The contrast between Tehran’s propaganda rhetoric—which presented Al-Quds Day as “the largest annual mobilisation in support of the Palestinian cause”—and the reality of scaled-back events, held without the visible presence of its new supreme leader, in a country living under active aerial warfare and a deep internal rift, is politically devastating for the regime. Wikipedia’s own real-time data on the 2025–2026 internal protests in Iran documents a crackdown of unprecedented violence—with between 7,000 and 32,000 confirmed deaths according to various sources, with a figure of 12,000 deaths widely cited—which has generated a mobilised Iranian diaspora across the globe precisely against the regime, not in its favour. The fact that Mahmood’s Labour government has been forced to ban an Al-Quds march in London—denounced by MPs across the political spectrum as a ‘hate march’ by supporters of a dictatorship ‘that has massacred 36,000 of its own citizens’, according to Lord Austin—is an indicator of how much the political climate in Western Europe has changed.

Outlook and scenarios

The gradual loss of significance of Al-Quds Day as an instrument of Iranian soft power — at a time when Tehran is literally at war and its power-legitimising structure has fragmented — is a positive sign, but it should not lead to an underestimation of the capacity of jihadist radicalisation networks to regroup in the long term. The Iranian diaspora movement, with demonstrations of 350,000 people in Los Angeles and Toronto and 250,000 in Munich on 14 February, constitutes the genuine antithesis of the regime’s narrative and deserves the backing of Western democratic governments. It is time for European democracies, including Spain, to recognise that supporting the Iranian people in their legitimate aspiration for freedom is not interference: it is consistency.

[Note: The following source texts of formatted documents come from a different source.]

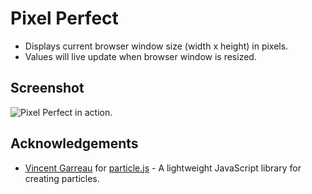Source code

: # Pixel Perfect

- Displays current browser window size (width x height) in pixels.
- Values will live update when browser window is resized.

## Screenshot

![Pixel Perfect in action.](https://forge.haothitran.com/KlazHTT/pixel-perfect/raw/branch/main/assets/screenshot.png)

## Acknowledgements

- [Vincent Garreau](https://vincentgarreau.com/en) for [particle.js](https://vincentgarreau.com/particles.js/) - A lightweight JavaScript library for creating particles.
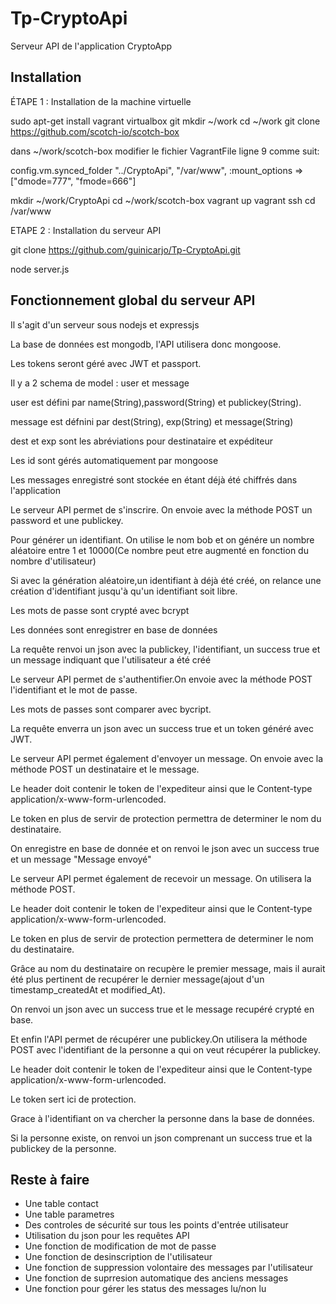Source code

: # Tp-CryptoApi

Serveur API de l'application CryptoApp

## Installation

ÉTAPE 1 : Installation de la machine virtuelle

sudo apt-get install vagrant virtualbox git
mkdir ~/work
cd ~/work
git clone https://github.com/scotch-io/scotch-box

dans ~/work/scotch-box modifier le fichier VagrantFile ligne 9 comme suit:

config.vm.synced_folder "../CryptoApi", "/var/www", :mount_options => ["dmode=777", "fmode=666"]

mkdir ~/work/CryptoApi
cd ~/work/scotch-box
vagrant up
vagrant ssh
cd /var/www

ETAPE 2 : Installation du serveur API

git clone https://github.com/guinicarjo/Tp-CryptoApi.git

node server.js

## Fonctionnement global du serveur API

Il s'agit d'un serveur sous nodejs et expressjs

La base de données est mongodb, l'API utilisera donc mongoose.

Les tokens seront géré avec JWT et passport.


Il y a 2 schema de model : user et message

user est défini par name(String),password(String) et publickey(String). 

message est défnini par dest(String), exp(String) et message(String)

dest et exp sont les abréviations pour destinataire et expéditeur

Les id sont gérés automatiquement par mongoose

Les messages enregistré sont stockée en étant déjà été  chiffrés dans l'application


Le serveur API permet de s'inscrire. On envoie avec la méthode POST un password et une publickey.

Pour générer un identifiant. On utilise le nom bob et on génére un nombre aléatoire entre 1 et 10000(Ce nombre peut etre augmenté en fonction du nombre d'utilisateur)

Si avec la génération aléatoire,un identifiant à déjà été créé, on relance une création d'identifiant jusqu'à qu'un identifiant soit libre.

Les mots de passe sont crypté avec bcrypt

Les données sont enregistrer en base de données

La requête renvoi un json avec la publickey, l'identifiant, un success true et un message indiquant que l'utilisateur a été créé


Le serveur API permet de s'authentifier.On envoie avec la méthode POST l'identifiant et le mot de passe.

Les mots de passes sont comparer avec bycript.

La requête enverra un json avec un success true et un token généré avec JWT.


Le serveur API permet également d'envoyer un message. On envoie avec la méthode POST un destinataire et le message. 

Le header doit contenir le token de l'expediteur ainsi que le Content-type application/x-www-form-urlencoded.

Le token en plus de servir de protection permettra de determiner le nom du destinataire.

On enregistre en base de donnée et on renvoi le json avec un success true et un message "Message envoyé"


Le serveur API permet également de recevoir un message. On utilisera la méthode POST. 

Le header doit contenir le token de l'expediteur ainsi que le Content-type application/x-www-form-urlencoded.

Le token en plus de servir de protection permettera de determiner le nom du destinataire.

Grâce au nom du destinataire on recupère le premier message, mais il aurait été plus pertinent de recupérer le dernier message(ajout d'un timestamp_createdAt et modified_At).

On renvoi un json avec un success true et le message recupéré crypté en base.


Et enfin l'API permet de récupérer une publickey.On utilisera la méthode POST avec l'identifiant de la personne a qui on veut récupérer la publickey.

Le header doit contenir le token de l'expediteur ainsi que le Content-type application/x-www-form-urlencoded.

Le token sert ici de protection.

Grace à l'identifiant on va chercher la personne dans la base de données.

Si la personne existe, on renvoi un json comprenant un success true et la publickey de la personne.


## Reste à faire

* Une table contact 
* Une table parametres
* Des controles de sécurité sur tous les points d'entrée utilisateur
* Utilisation du json pour les requêtes API
* Une fonction de modification de mot de passe
* Une fonction de desinscription de l'utilisateur
* Une fonction de suppression volontaire des messages par l'utilisateur
* Une fonction de suprresion automatique des anciens messages
* Une fonction pour gérer les status des messages lu/non lu
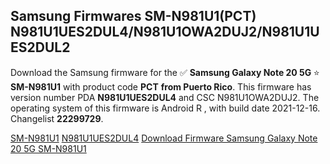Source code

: <h2>Samsung Firmwares SM-N981U1(PCT) N981U1UES2DUL4/N981U1OWA2DUJ2/N981U1UES2DUL2</h2>
Download the Samsung firmware for the ✅ <strong>Samsung Galaxy Note 20 5G </strong> ⭐ <strong>SM-N981U1</strong> with product code <strong>PCT</strong> <strong> from Puerto Rico</strong>. This firmware has version number PDA <strong>N981U1UES2DUL4</strong> and CSC N981U1OWA2DUJ2. The operating system of this firmware is Android R , with build date 2021-12-16. Changelist <strong>22299729</strong>.


[SM-N981U1](https://samfirm.shop/samsung/model/SM-N981U1)
[N981U1UES2DUL4](https://samfirm.shop/samsung/pda/N981U1UES2DUL4)
[Download Firmware Samsung Galaxy Note 20 5G SM-N981U1](https://samfirm.shop/samsung/firmware/482790)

Una imagen del nuevo líder supremo de Irán, Mojtaba Jamenei, se muestra en una pantalla en Teherán, en medio del conflicto entre Estados Unidos e Israel con Irán, en Teherán, Irán, el 9 de marzo de 2026 - Majid Asgaripour/WANA (Agencia de Noticias de Asia Occidental)/Vía Reuters
An image of Iran’s new Supreme Leader, Mojtaba Khamenei, is displayed on a screen in Tehran, amid the conflict between the United States and Israel and Iran, in Tehran, Iran, on 9 March 2026 – Majid Asgaripour/WANA (West Asia News Agency)/Via Reuters

International media coverage over the last twenty-four hours reflects profound differences in approach and emphasis depending on the editorial lines and the geopolitical proximity of each publication to the conflict.

Anglo-Saxon press

The Washington Post and the Wall Street Journal lead their digital editions with the crash of the KC-135 in Iraq as their top story, highlighting the ambiguity between CENTCOM’s official account and the Islamic Resistance in Iraq’s claim of responsibility. The WSJ emphasises the impact of oil prices on Asian financial markets, with Brent crude nearing $103 at the close of trading in Tokyo. The New York Times devoted its front-page analysis to Mojtaba Khamenei’s first statement, questioning his actual state of health and the extent of his control over the Iranian military apparatus. The Times and The Telegraph in London prominently highlight the ban on Al-Quds Day in the British capital, with separate editorials supporting Mahmood’s decision. The Guardian adopts a more critical tone towards the military operation as a whole and gives space to voices questioning the exit strategy. The Financial Times focuses its front-page analysis on the contradiction between the exemption from sanctions on Russian oil and the stated objectives of the G7 countries’ energy and sanctions policy.

French and German press

Le Monde opens with the death of the Alpine hunter Arnaud Frion as the edition’s lead story, featuring a report from Erbil and an interview with the Quai d’Orsay spokesperson on France’s position. Le Figaro published a strongly worded editorial against the Ashab Ahl al-Kahf group and called for a forceful response from the coalition. Libération, predictably, focused its criticism on Trump’s military strategy and the lack of an exit plan. The Frankfurter Allgemeine Zeitung (FAZ) and Die Welt highlighted the Oslo meeting between Carney and Merz as a positive sign of Atlantic defence coordination, although both publications questioned the adequacy of the funds committed by Ottawa. Die Zeit offered an in-depth analysis of the risk of an energy crisis in Germany if the Strait of Hormuz remains blocked for more than four weeks.

Arab and Israeli media

The Jerusalem Post and Yedioth Ahronoth reported in detail on the more than 200 Iranian targets struck by the Israeli Air Force (IAF) in the last twenty-four hours, including ballistic missile launchers and air defence systems. Israel Hayom highlighted Netanyahu’s statement—his first press conference since the start of the war—regarding the aim of helping the Iranian people topple the regime. Haaretz maintained its critical stance towards the Netanyahu government, pointing out the collateral damage and questioning the effectiveness of the air campaign in bringing about regime change. Al-Jazeera, as was to be expected, presented the downing of the KC-135 as a “triumph of the resistance” and devoted considerable space to Mojtaba Khamenei’s statement, presenting it as proof of “Iranian resistance”. Al-Arabiya and Asharq Al-Awsat, which are closer to the perspective of the Gulf states, highlighted the ongoing exchanges of drones and missiles over Saudi Arabia, the United Arab Emirates and Oman, with particular attention to the explosions heard in Dubai’s financial district on Friday morning.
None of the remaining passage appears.